Link to Repository of Code
Describe my work briefly
I am happy to update on my Week 2 and Week 3 progress. These two weeks were crucial. I was working on data pre-processing, and computing standard 13-dimensional Mel-Frequency Cepstral Coefficients (MFCC) features of the speech data.
It all started with the installation of Kaldi and the requisites. Kaldi installation which looks seemingly straightforward; proved to be quite challenging. The documentation is not straight forward. I witnessed many errors. I resolved a few errors by referring to Kaldi’s documentation, and for a few, I had to re-install Kaldi all together, which every time took 4-5 hours to install depending on the server configurations. I managed to document all the necessary steps on GitHub.
A pre-processing module needs to be scripted to achieve the goal. Further, a manifest for the audio and transcripts needs to be created, and data need to be structured to feed them to Kaldi MFCC feature extraction module. It’s necessary to arrange the data according to Kaldi’s format.
(env) agarwal@:~/backup/kaldi-trunk/egs/recipe_v1/data/train$ tree . ├── cmvn.scp ├── feats.scp ├── frame_shift ├── segments ├── spk2utt ├── text ├── utt2dur ├── utt2num_frames ├── utt2spk └── wav.scp
I utilized several scripts from Kaldi Wall Street Journal (WSJ), Tedlium, and Tuda-De project.
Feature extraction is the most critical step in any ASR. The scripts from Kaldi can be used to compute the speech data as standard 13-dimensional Mel-Frequency Cepstral Coefficients (MFCC) features. I managed to use the scripts from the Wall Street Journal Project (WSJ)

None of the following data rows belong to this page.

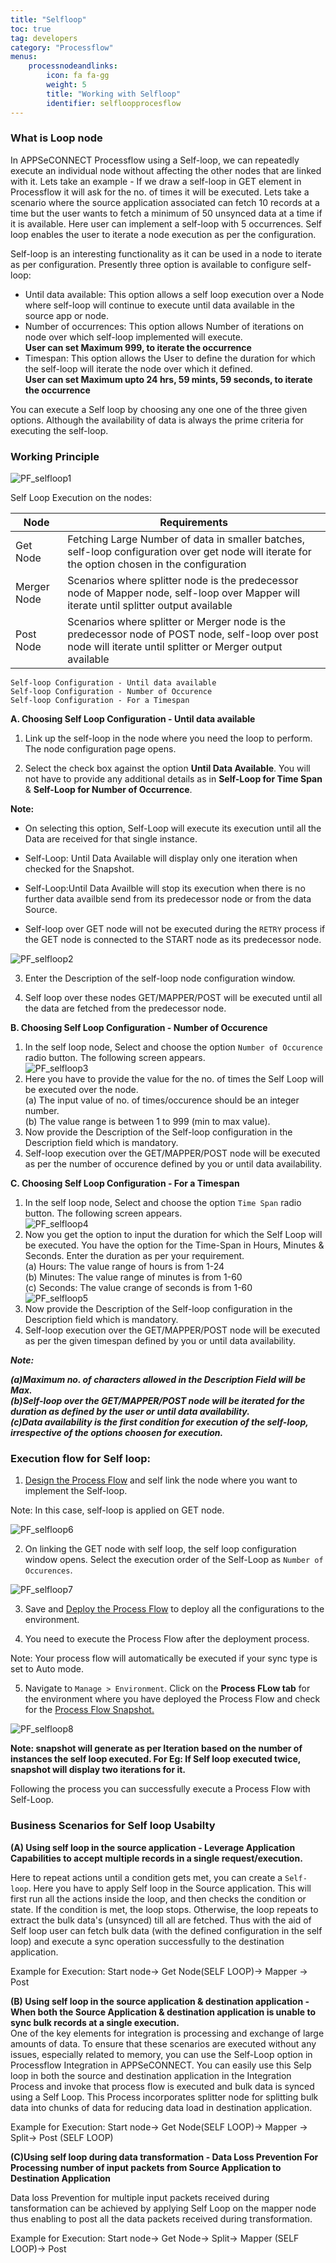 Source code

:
```yaml
---
title: "Selfloop"
toc: true
tag: developers
category: "Processflow"
menus: 
    processnodeandlinks:
        icon: fa fa-gg
        weight: 5
        title: "Working with Selfloop" 
        identifier: selfloopprocesflow
---
```

### What is Loop node

In APPSeCONNECT Processflow using a Self-loop, we can repeatedly execute an individual node 
without affecting the other nodes that are linked with it. Lets take an example - If we draw a self-loop in GET 
element in Processflow it will ask for the no. of times it will be executed. Lets take a 
scenario where the source application associated can fetch 10 records at a time 
but the user wants to fetch a minimum of 50 unsynced data at a time if it is available. Here user can
implement a self-loop with 5 occurrences. Self loop enables the user to 
iterate a node execution as per the configuration.

Self-loop is an interesting functionality as it can be used in a node to iterate as per configuration. 
Presently three option is available to configure self-loop: 

- Until data available: This option allows a self loop execution over a Node where self-loop will continue to execute until data available in the source app or node.
- Number of occurrences: This option allows Number of iterations on node over which self-loop implemented will execute.  
**User can set Maximum 999, to iterate the occurrence** 
- Timespan: This option allows the User to define the duration for which the self-loop will iterate the node over which it defined.   
**User can set Maximum upto  24 hrs, 59 mints, 59 seconds, to iterate the occurrence**

You can execute a Self loop by choosing any one one of the three given options. 
Although the availability of data is always the prime criteria for executing the 
self-loop.

### Working Principle
![PF_selfloop1](\staticfiles\processflow\media\pfselfloop1.PNG)

Self Loop Execution on the nodes:

|Node|Requirements|    
|----|--------------|    
|Get Node| Fetching Large Number of data in smaller batches, self-loop configuration over get node will iterate for the option chosen in the configuration|
|Merger Node|Scenarios where splitter node is the predecessor node of Mapper node, self-loop over Mapper will iterate until splitter output available|  
|Post Node|Scenarios where splitter or Merger node is the predecessor node of POST node, self-loop over post node will iterate until splitter or Merger output available|

`Self-loop Configuration - Until data available`   
`Self-loop Configuration - Number of Occurence`  
`Self-loop Configuration - For a Timespan`  

**A. Choosing Self Loop Configuration - Until data available**

1.	Link up the self-loop in the node where you need the loop to perform. The node configuration page opens.


2.	Select the check box against the option **Until Data Available**. You will not have to provide any additional details as in **Self-Loop for Time Span** & **Self-Loop for Number of Occurrence**.

**Note:** 

- On selecting this option, Self-Loop will execute its execution until all the Data are received for that single instance. 

- Self-Loop: Until Data Available will display only one iteration when checked for the Snapshot.

- Self-Loop:Until Data Availble will stop its execution when there is no further data availble send from its predecessor node or from the data Source.

- Self-loop over GET node will not be executed during the `RETRY` process if the GET node is connected to the START node as its predecessor node.

![PF_selfloop2](\staticfiles\processflow\media\pfselfloop2.PNG)

3. Enter the Description of the self-loop node configuration window.
    
4. Self loop over these nodes GET/MAPPER/POST will be executed until all the data are fetched from the predecessor node.


**B. Choosing Self Loop Configuration - Number of Occurence**

1. In the self loop node, Select and choose the option `Number of Occurence` radio button. The following 
screen appears.   
![PF_selfloop3](\staticfiles\processflow\media\pfselfloop3.PNG)
2. Here you have to provide the value for the no. of times the Self Loop will be executed over the node.  
(a) The input value of no. of times/occurence should be an integer number.  
(b) The value range is between 1 to 999 (min to max value).
3. Now provide the Description of the Self-loop configuration in the Description field which is mandatory.  
4. Self-loop execution over the GET/MAPPER/POST node will be executed as per the number of occurence defined 
   by you or until data availability. 

**C. Choosing Self Loop Configuration - For a Timespan**
1. In the self loop node, Select and choose the option `Time Span` radio button. The following 
screen appears.   
![PF_selfloop4](\staticfiles\processflow\media\pfselfloop4.PNG)
2. Now you get the option to input the duration for which the Self Loop will be executed.
You have the option for the Time-Span in Hours, Minutes & Seconds. Enter the duration as per your requirement.  
(a) Hours: The value range of hours is from 1-24  
(b) Minutes: The value range of minutes is from 1-60  
(c) Seconds: The value crange of seconds is from 1-60  
![PF_selfloop5](\staticfiles\processflow\media\pfselfloop5.PNG)  
3. Now provide the Description of the Self-loop configuration in the Description field which is mandatory.
4. Self-loop execution over the GET/MAPPER/POST node will be executed as per the given timespan defined 
   by you or until data availability.  


_**Note:**_ 

_**(a)Maximum no. of characters allowed in the Description Field will be Max.  
(b)Self-loop over the GET/MAPPER/POST node will be iterated for the duration as defined by the user or until data availability.  
(c)Data availability is the first condition for execution of the self-loop, irrespective of the options choosen  for execution.**_ 

### Execution flow for Self loop:

1. [Design the Process Flow](/processflow/creating-processflow/) and self link the node where you want to implement the Self-loop.

Note: In this case, self-loop is applied on GET node.

![PF_selfloop6](\staticfiles\processflow\media\pfselfloop6.PNG)

2. On linking the GET node with self loop, the self loop configuration window opens. Select the execution order of the Self-Loop as `Number of Occurences`.

![PF_selfloop7](\staticfiles\processflow\media\pfselfloop7.PNG)

3. Save and [Deploy the Process Flow](/processflow/deploying-and-executing-processfloww/) to deploy all the configurations to the environment.

4. You need to execute the Process Flow after the deployment process.

Note: Your process flow will automatically be executed if your sync type is set to Auto mode.

5. Navigate to `Manage > Environment`. Click on the **Process FLow tab** for the environment where you have deployed the Process Flow and check for the [Process Flow Snapshot.](/processflow/snapshot-processflow/)

![PF_selfloop8](\staticfiles\processflow\media\pfselfloop8.PNG)

**Note: snapshot will generate as per Iteration based on the number of instances the self loop executed. For Eg: If Self loop executed twice, snapshot will display two iterations for it.**

Following the process you can successfully execute a Process Flow with Self-Loop.

### Business Scenarios for Self loop Usabilty 

**(A) Using self loop in the source application - Leverage Application Capabilities to accept multiple 
records in a single request/execution.**

Here to repeat actions until a condition gets met, you can create a `Self-loop`. Here you have to apply Self loop 
in the Source application. This will first run all the actions inside the loop, and then checks the condition or state. 
If the condition is met, the loop stops. Otherwise, the loop repeats to extract the bulk data's (unsynced) till all are
fetched. Thus with the aid of Self loop user can fetch bulk data (with the defined configuration in the self loop)
and execute a sync operation successfully to the destination application.

Example for Execution:  Start node-> Get Node(SELF LOOP)-> Mapper -> Post

**(B) Using self loop in the source application & destination application - When both the Source Application & destination application
 is unable to sync bulk records at a single execution.**    
One of the key elements for integration is processing and exchange of large amounts of data. 
To ensure that these scenarios are executed without any issues, especially related to memory, 
you can use the Self-Loop option in Processflow Integration in APPSeCONNECT. You can easily use this 
Selp loop in both the source and destination application in the Integration Process and invoke 
that process flow is executed and bulk data is synced using a Self Loop. This Process incorporates splitter node
for splitting bulk data into chunks of data for reducing data load in destination application.

Example for Execution:  Start node-> Get Node(SELF LOOP)-> Mapper -> Split-> Post (SELF LOOP)

**(C)Using self loop during data transformation - Data Loss Prevention For Processing number of input packets from 
Source Application to Destination Application**

Data loss Prevention for multiple input packets received during tansformation can be achieved by applying
Self Loop on the mapper node thus enabling to post all the data packets received during transformation.

Example for Execution:  Start node-> Get Node-> Split-> Mapper (SELF LOOP)-> Post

steps/compute_cmvn_stats.sh data/$dev exp/make_mfcc/$x $mfccdir
(env) agarwal@:~/backup/kaldi-trunk/egs/recipe_v1/exp/make_mfcc/dev$ tree . ├── cmvn_dev.log ├── make_mfcc_dev.1.log ├── make_mfcc_dev.2.log ├── make_mfcc_dev.3.log ├── make_mfcc_dev.4.log └── make_mfcc_dev.5.log
Week 4 and Week 5 is the evaluation period. I will take feedback from mentors and bring improvements to my task. The next task would be to build the German phoneme dictionary. The data is not readily available. I approach to use the scripts provided by the researchers at Hamburg University, Germany. The technique needs to be verified, and some bottlenecks are expected.
I will keep you posted about my progress!